Rogers v. Commissioner

1 T.C. 629, 1943 U.S. Tax Ct. LEXIS 230
CourtUnited States Tax Court
DecidedFebruary 23, 1943
DocketDocket No. 107817
StatusPublished
Cited by22 cases

This text of 1 T.C. 629 (Rogers v. Commissioner) is published on Counsel Stack Legal Research, covering United States Tax Court primary law. Counsel Stack provides free access to over 12 million legal documents including statutes, case law, regulations, and constitutions.

Bluebook
Rogers v. Commissioner, 1 T.C. 629, 1943 U.S. Tax Ct. LEXIS 230 (tax 1943).

Opinion

opinion.

Akundell, Judge:

The Commissioner’s determination that a sale was not reportable on the installment basis gave rise to the presently contested deficiency of $790,125.75 in income tax for 1937. If it is held that this determination was erroneous, the Commissioner by amended answer presents the alternative view that certain of the installment obligations were disposed of by petitioners during the tax year, the gain therefrom resulting in a deficiency though in a lesser amount than originally determined. Petitioners take the position that if gain did result from disposition of the obligations (1) a corresponding deduction is allowable under section 162 (c) of the Revenue Act of 1936, or (2) the percentage of gain to be taken into account in computing net income is 60 percent instead of 80 percent. The facts are found as stipulated. The return for the period involved was filed with the collector for the second district of New York.

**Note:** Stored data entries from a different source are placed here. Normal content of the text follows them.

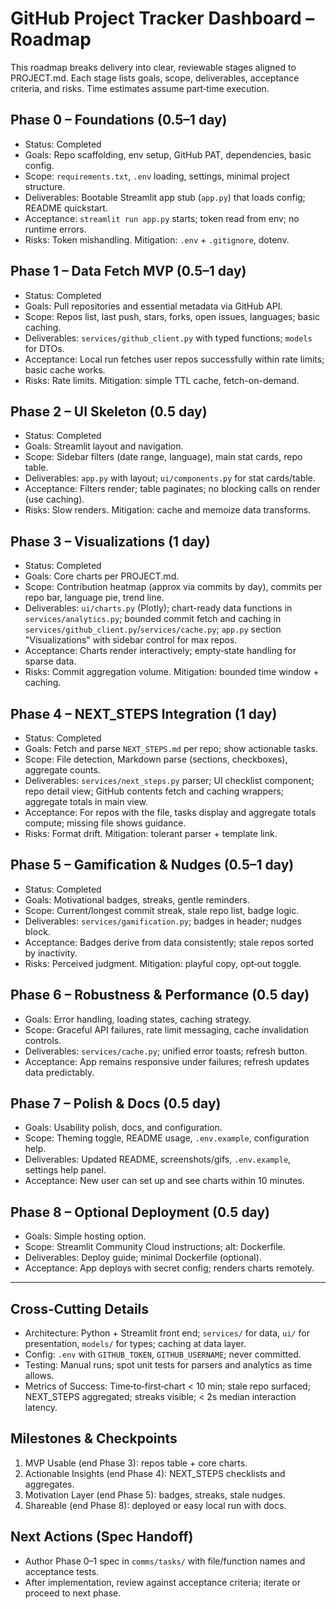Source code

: # GitHub Project Tracker Dashboard – Roadmap

This roadmap breaks delivery into clear, reviewable stages aligned to PROJECT.md. Each stage lists goals, scope, deliverables, acceptance criteria, and risks. Time estimates assume part‑time execution.

## Phase 0 – Foundations (0.5–1 day)
- Status: Completed
- Goals: Repo scaffolding, env setup, GitHub PAT, dependencies, basic config.
- Scope: `requirements.txt`, `.env` loading, settings, minimal project structure.
- Deliverables: Bootable Streamlit app stub (`app.py`) that loads config; README quickstart.
- Acceptance: `streamlit run app.py` starts; token read from env; no runtime errors.
- Risks: Token mishandling. Mitigation: `.env` + `.gitignore`, dotenv.

## Phase 1 – Data Fetch MVP (0.5–1 day)
- Status: Completed
- Goals: Pull repositories and essential metadata via GitHub API.
- Scope: Repos list, last push, stars, forks, open issues, languages; basic caching.
- Deliverables: `services/github_client.py` with typed functions; `models` for DTOs.
- Acceptance: Local run fetches user repos successfully within rate limits; basic cache works.
- Risks: Rate limits. Mitigation: simple TTL cache, fetch-on-demand.

## Phase 2 – UI Skeleton (0.5 day)
- Status: Completed
- Goals: Streamlit layout and navigation.
- Scope: Sidebar filters (date range, language), main stat cards, repo table.
- Deliverables: `app.py` with layout; `ui/components.py` for stat cards/table.
- Acceptance: Filters render; table paginates; no blocking calls on render (use caching).
- Risks: Slow renders. Mitigation: cache and memoize data transforms.

## Phase 3 – Visualizations (1 day)
- Status: Completed
- Goals: Core charts per PROJECT.md.
- Scope: Contribution heatmap (approx via commits by day), commits per repo bar, language pie, trend line.
- Deliverables: `ui/charts.py` (Plotly); chart-ready data functions in `services/analytics.py`; bounded commit fetch and caching in `services/github_client.py`/`services/cache.py`; `app.py` section "Visualizations" with sidebar control for max repos.
- Acceptance: Charts render interactively; empty‑state handling for sparse data.
- Risks: Commit aggregation volume. Mitigation: bounded time window + caching.

## Phase 4 – NEXT_STEPS Integration (1 day)
- Status: Completed
- Goals: Fetch and parse `NEXT_STEPS.md` per repo; show actionable tasks.
- Scope: File detection, Markdown parse (sections, checkboxes), aggregate counts.
- Deliverables: `services/next_steps.py` parser; UI checklist component; repo detail view; GitHub contents fetch and caching wrappers; aggregate totals in main view.
- Acceptance: For repos with the file, tasks display and aggregate totals compute; missing file shows guidance.
- Risks: Format drift. Mitigation: tolerant parser + template link.

## Phase 5 – Gamification & Nudges (0.5–1 day)
- Status: Completed
- Goals: Motivational badges, streaks, gentle reminders.
- Scope: Current/longest commit streak, stale repo list, badge logic.
- Deliverables: `services/gamification.py`; badges in header; nudges block.
- Acceptance: Badges derive from data consistently; stale repos sorted by inactivity.
- Risks: Perceived judgment. Mitigation: playful copy, opt‑out toggle.

## Phase 6 – Robustness & Performance (0.5 day)
- Goals: Error handling, loading states, caching strategy.
- Scope: Graceful API failures, rate limit messaging, cache invalidation controls.
- Deliverables: `services/cache.py`; unified error toasts; refresh button.
- Acceptance: App remains responsive under failures; refresh updates data predictably.

## Phase 7 – Polish & Docs (0.5 day)
- Goals: Usability polish, docs, and configuration.
- Scope: Theming toggle, README usage, `.env.example`, configuration help.
- Deliverables: Updated README, screenshots/gifs, `.env.example`, settings help panel.
- Acceptance: New user can set up and see charts within 10 minutes.

## Phase 8 – Optional Deployment (0.5 day)
- Goals: Simple hosting option.
- Scope: Streamlit Community Cloud instructions; alt: Dockerfile.
- Deliverables: Deploy guide; minimal Dockerfile (optional).
- Acceptance: App deploys with secret config; renders charts remotely.

---

## Cross‑Cutting Details
- Architecture: Python + Streamlit front end; `services/` for data, `ui/` for presentation, `models/` for types; caching at data layer.
- Config: `.env` with `GITHUB_TOKEN`, `GITHUB_USERNAME`; never committed.
- Testing: Manual runs; spot unit tests for parsers and analytics as time allows.
- Metrics of Success: Time‑to‑first‑chart < 10 min; stale repo surfaced; NEXT_STEPS aggregated; streaks visible; < 2s median interaction latency.

## Milestones & Checkpoints
1) MVP Usable (end Phase 3): repos table + core charts.
2) Actionable Insights (end Phase 4): NEXT_STEPS checklists and aggregates.
3) Motivation Layer (end Phase 5): badges, streaks, stale nudges.
4) Shareable (end Phase 8): deployed or easy local run with docs.

## Next Actions (Spec Handoff)
- Author Phase 0–1 spec in `comms/tasks/` with file/function names and acceptance tests.
- After implementation, review against acceptance criteria; iterate or proceed to next phase.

Adrian H. Larkin, Albert Stickney, and the Central Hanover Bank & Trust Co. were appointed executors of and trustees under the last will and testament of Henry H. Rogers, who died on July 25,1935, a resident of Southampton, New York. They qualified as executors on October 28, 1935, and as trustees on November 14, 1935. This proceeding is maintained by the surviving executors in behalf of decedent’s estate.

Among the assets constituting the estate were 24,248 shares of common stock of the Virginian Railway Co., hereinafter referred to as the railway company, which had a fair market value at the date of death of $60 per share, or an aggregate of $1,454,880. On July 15,1936, the executors and various other holders of common stock of the railway company, hereinafter known as parties of the first part, entered into an agreement with the Koppers Co. The agreement was modified and extended on November 30,1936, and it is this modified agreement with which we are here concerned. The Koppers Co., party of the second part, changed its name and assigned its fights under the contract, but nothing turns upon these facts and for convenience the word Koppers will be used to designate the party of the second part dr its assignees.

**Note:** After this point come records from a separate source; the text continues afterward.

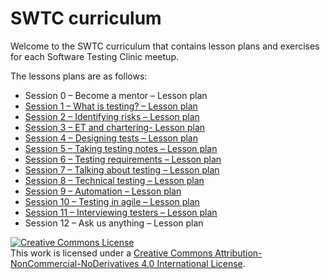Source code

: # SWTC curriculum

Welcome to the SWTC curriculum that contains lesson plans and exercises for each Software Testing Clinic meetup.

The lessons plans are as follows:

* Session 0 – Become a mentor – Lesson plan
* [Session 1 – What is testing? – Lesson plan](http://www.softwaretestingclinic.com/lesson-plans/what-is-testing/)
* [Session 2 – Identifying risks – Lesson plan](http://www.softwaretestingclinic.com/lesson-plans/identifying-risks/)
* [Session 3 – ET and chartering- Lesson plan](http://www.softwaretestingclinic.com/lesson-plans/et-chartering/)
* [Session 4 – Designing tests – Lesson plan](http://www.softwaretestingclinic.com/lesson-plans/designing-tests/)
* [Session 5 – Taking testing notes – Lesson plan](http://www.softwaretestingclinic.com/lesson-plans/note-taking/)
* [Session 6 – Testing requirements – Lesson plan](http://www.softwaretestingclinic.com/lesson-plans/testing-requirements/)
* [Session 7 – Talking about testing – Lesson plan](http://www.softwaretestingclinic.com/lesson-plans/talkingtesting/)
* [Session 8 – Technical testing – Lesson plan](http://www.softwaretestingclinic.com/lesson-plans/technical-testing/)
* [Session 9 – Automation – Lesson plan](http://www.softwaretestingclinic.com/lesson-plans/automation/)
* [Session 10 – Testing in agile – Lesson plan](http://www.softwaretestingclinic.com/lesson-plans/testing-in-agile/)
* [Session 11 – Interviewing testers – Lesson plan](http://www.softwaretestingclinic.com/lesson-plans/interviewing-testers/)
* Session 12 – Ask us anything – Lesson plan

[![Creative Commons License](https://i.creativecommons.org/l/by-nc-nd/4.0/88x31.png)](http://creativecommons.org/licenses/by-nc-nd/4.0/)  
This work is licensed under a [Creative Commons Attribution-NonCommercial-NoDerivatives 4.0 International License](http://creativecommons.org/licenses/by-nc-nd/4.0/).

By the terms of the agreement Koppers agreed to buy and the parties of the first part, owning together 236,000 shares of common stock of the railway company, agreed to sell 25 percent of such shares owned by each of the latter at $133.40 per share, or a total of $7,870,600 for 59,000 shares. Article fifth of the agreement granted Koppers an option until January 19, 1937, to purchase the remaining 75 percent of railway company’s common stock at $132 per share, payable in cash. Article third, however, granted Koppers the further option to purchase from the parties of the first part all the stock of corporation X for a cash consideration of $7,870,600. In the event the latter option should be exercised the agreement to buy and sell 25 percent of railway company common stock was to be rescinded and canceled, and the parties of the first part bound themselves to organize the corporation X and to convey to it all their shares of railway company common stock in exchange for the stock of corporation X and 5 percent collateral trust notes in the amount of $23,364,000 to be issued by X. The collateral trust notes were to be secured by all the common stock of the railway company.

On January 18,1937, Koppers exercised the option granted by article third. In compliance with the agreement the parties of the first part caused the organization of the corporation X under the name of “The Virginian Corporation.” The closing of the agreement occurred on January 19,1937, at the office of the Central Hanover Bank & Trust Co., at which all parties in interest w’ere represented. The following consecutive steps took place on that date: the parties of the first part transferred 236,000 shares of railway company common stock to the Virginian Corporation in exchange for all of the latter’s stock and $23,364,000 face amount of collateral trust notes; and the Virginian Corporation stock was then transferred to Koppers, which paid the parties of the first part $7,870,600 in cash.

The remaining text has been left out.